Update EIP-7801: Update eip-7801.md

Merged by EIP-Bot.

EIPS/eip-7801.md

@@ -1,9 +1,9 @@
 ---
 eip: 7801
-title: eth/70 - Sharded Blocks Protocol
-description: Replaces block range with a bitmask representing 100,000-block spans in the handshake, committing to future block ranges
+title: etha - Sharded Blocks Subprotocol
+description: Introduces the etha subprotocol for serving historical blocks data.

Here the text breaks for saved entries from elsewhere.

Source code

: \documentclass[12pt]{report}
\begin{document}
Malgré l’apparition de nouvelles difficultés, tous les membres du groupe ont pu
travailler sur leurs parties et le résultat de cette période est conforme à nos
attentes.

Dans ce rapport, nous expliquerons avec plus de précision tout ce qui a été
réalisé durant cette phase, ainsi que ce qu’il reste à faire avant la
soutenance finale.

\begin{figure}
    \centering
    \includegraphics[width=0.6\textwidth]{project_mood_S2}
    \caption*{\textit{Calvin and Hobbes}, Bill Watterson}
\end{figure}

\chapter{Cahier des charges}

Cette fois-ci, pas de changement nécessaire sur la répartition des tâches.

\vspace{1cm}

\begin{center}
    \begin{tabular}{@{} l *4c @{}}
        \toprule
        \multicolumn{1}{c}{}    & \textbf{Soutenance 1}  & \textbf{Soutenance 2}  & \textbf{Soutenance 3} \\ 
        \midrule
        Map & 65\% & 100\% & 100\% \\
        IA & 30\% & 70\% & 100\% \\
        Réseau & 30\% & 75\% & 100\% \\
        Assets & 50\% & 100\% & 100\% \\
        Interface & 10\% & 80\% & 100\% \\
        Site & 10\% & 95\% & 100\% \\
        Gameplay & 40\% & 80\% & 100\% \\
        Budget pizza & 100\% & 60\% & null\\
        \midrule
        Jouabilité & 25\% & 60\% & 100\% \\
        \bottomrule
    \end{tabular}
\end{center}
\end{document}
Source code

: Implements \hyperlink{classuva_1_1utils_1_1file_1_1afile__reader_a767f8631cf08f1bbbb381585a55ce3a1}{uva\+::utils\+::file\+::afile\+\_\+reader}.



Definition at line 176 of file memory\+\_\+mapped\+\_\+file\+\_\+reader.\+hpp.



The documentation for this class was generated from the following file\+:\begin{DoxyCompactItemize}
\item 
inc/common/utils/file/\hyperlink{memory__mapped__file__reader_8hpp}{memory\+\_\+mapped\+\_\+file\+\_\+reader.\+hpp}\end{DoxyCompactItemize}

 author: Ahmad Bitar (@smartprogrammer93) <smartprogrammer@windowslive.com>, Giulio Rebuffo (@Giulio2002), Gary Schulte (@garyschulte) <garyschulte@gmail.com>
-discussions-to: https://ethereum-magicians.org/t/eip-7801-eth-70-sharded-blocks-protocol/21507
+discussions-to: https://ethereum-magicians.org/t/eip-7801-etha-sharded-blocks-subprotocol/21507
 status: Draft
 type: Standards Track
 category: Networking
@@ -13,51 +13,62 @@ requires: 7642
 
 ## Abstract
 
-This EIP introduces a method enabling an Ethereum node to communicate its available block spans via a bitmask, where each bit represents a 100_000-block span within each 1_000_000 block range of chain history. Nodes use this bitmask to signal which spans of historical data they store and commit to storing future spans as they are created. This enables peers to make informed decisions about data availability without first connecting and querying for availability. The bitmask repeats every 1 million blocks, making for a somewhat simple to reason about probability of data availability.

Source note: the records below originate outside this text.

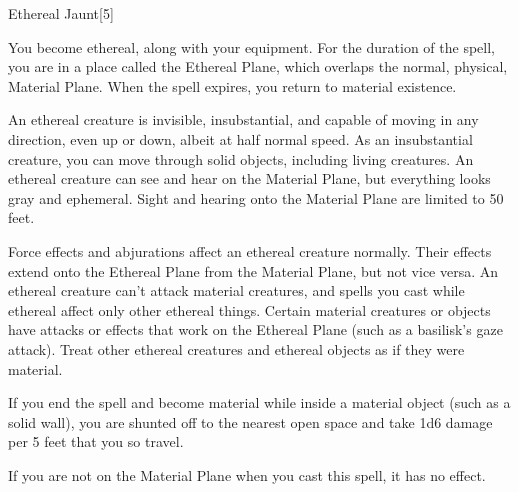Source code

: \begin{spellsection}{Ethereal Jaunt}[5]
    \begin{spellheader}
    \end{spellheader}
    \begin{spellcontent}
        \begin{spelltargetinginfo}
        \end{spelltargetinginfo}
        \begin{spelleffects}
            \spelleffect You become ethereal, along with your equipment. For the duration of the spell, you are in a place called the Ethereal Plane, which overlaps the normal, physical, Material Plane. When the spell expires, you return to material existence.
            \par An ethereal creature is invisible, insubstantial, and capable of moving in any direction, even up or down, albeit at half normal speed. As an insubstantial creature, you can move through solid objects, including living creatures. An ethereal creature can see and hear on the Material Plane, but everything looks gray and ephemeral. Sight and hearing onto the Material Plane are limited to 50 feet.
            \par Force effects and abjurations affect an ethereal creature normally. Their effects extend onto the Ethereal Plane from the Material Plane, but not vice versa. An ethereal creature can't attack material creatures, and spells you cast while ethereal affect only other ethereal things. Certain material creatures or objects have attacks or effects that work on the Ethereal Plane (such as a basilisk's gaze attack). Treat other ethereal creatures and ethereal objects as if they were material.
            \par If you end the spell and become material while inside a material object (such as a solid wall), you are shunted off to the nearest open space and take 1d6 damage per 5 feet that you so travel.
            \spelldur \durshort \dismissable
        \end{spelleffects}
    \end{spellcontent}
    \begin{spellfooter}
        \spellnotes If you are not on the Material Plane when you cast this spell, it has no effect.
        \miscastexplode
    \end{spellfooter}
\end{spellsection}

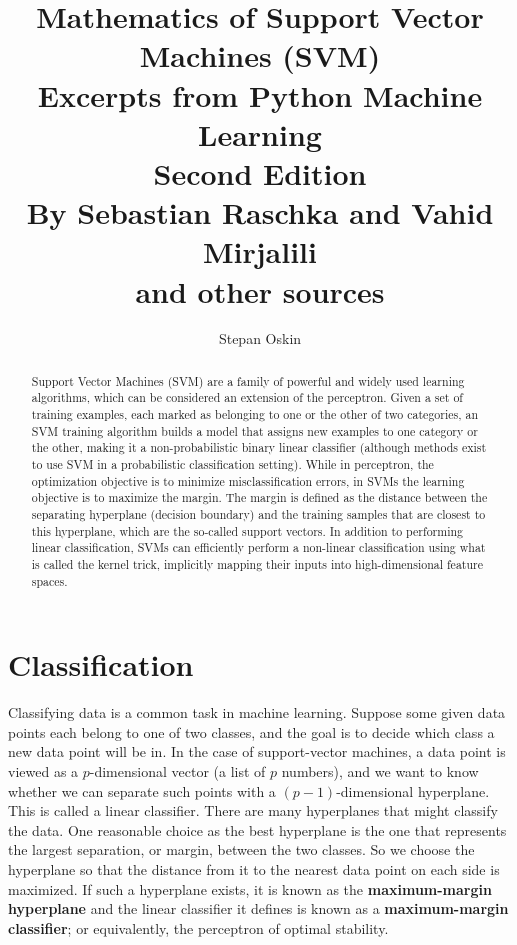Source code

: \documentclass[11pt]{article}
\begin{document}
    \title{Mathematics of Support Vector Machines (SVM) \\
    Excerpts from Python Machine Learning \\
    Second Edition \\
    By Sebastian Raschka and Vahid Mirjalili \\
    and other sources}

    \author{Stepan Oskin}

    \maketitle

    \begin{abstract}

        Support Vector Machines (SVM) are a family of powerful and widely used learning algorithms,
        which can be considered an extension of the perceptron.
        Given a set of training examples, each marked as belonging to one or the other of two categories,
        an SVM training algorithm builds a model that assigns new examples to one category or the other,
        making it a non-probabilistic binary linear classifier (although methods exist to use SVM in
        a probabilistic classification setting).
        While in perceptron, the optimization objective is to minimize misclassification errors,
        in SVMs the learning objective is to maximize the margin.
        The margin is defined as the distance between the separating hyperplane (decision boundary)
        and the training samples that are closest to this hyperplane, which are the so-called support vectors.
        In addition to performing linear classification, SVMs can efficiently perform a non-linear classification
        using what is called the kernel trick, implicitly mapping their inputs into high-dimensional feature spaces.

    \end{abstract}

    \section{Classification} \label{sec:classification}

    Classifying data is a common task in machine learning.
    Suppose some given data points each belong to one of two classes, and the goal is to decide which class a
    new data point will be in.
    In the case of support-vector machines, a data point is viewed as a $p$-dimensional vector
    (a list of $p$ numbers), and we want to know whether we can separate such points with
    a $(p-1)$-dimensional hyperplane.
    This is called a linear classifier.
    There are many hyperplanes that might classify the data.
    One reasonable choice as the best hyperplane is the one that represents the largest separation, or margin,
    between the two classes.
    So we choose the hyperplane so that the distance from it to the nearest data point on each side is maximized.
    If such a hyperplane exists, it is known as the \textbf{maximum-margin hyperplane} and the linear classifier it defines
    is known as a \textbf{maximum-margin classifier};
    or equivalently, the perceptron of optimal stability.
\end{document}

+This EIP proposes the creation of a new subprotocol, `etha`, enabling Ethereum nodes to communicate available block spans via a bitmask. Each bit represents a 100_000-block span within each 1_000_000 block range of chain history. Nodes use this bitmask to signal stored spans and commit to storing future spans as they are created. This allows peers to make informed decisions about data availability without first connecting and querying for it. The bitmask repeats every 1 million blocks for straightforward reasoning about data availability probabilities.
 
-The proposal extends the Ethereum wire protocol (`eth`) with version `eth/70`, introducing a `blockBitmask` field in the handshake.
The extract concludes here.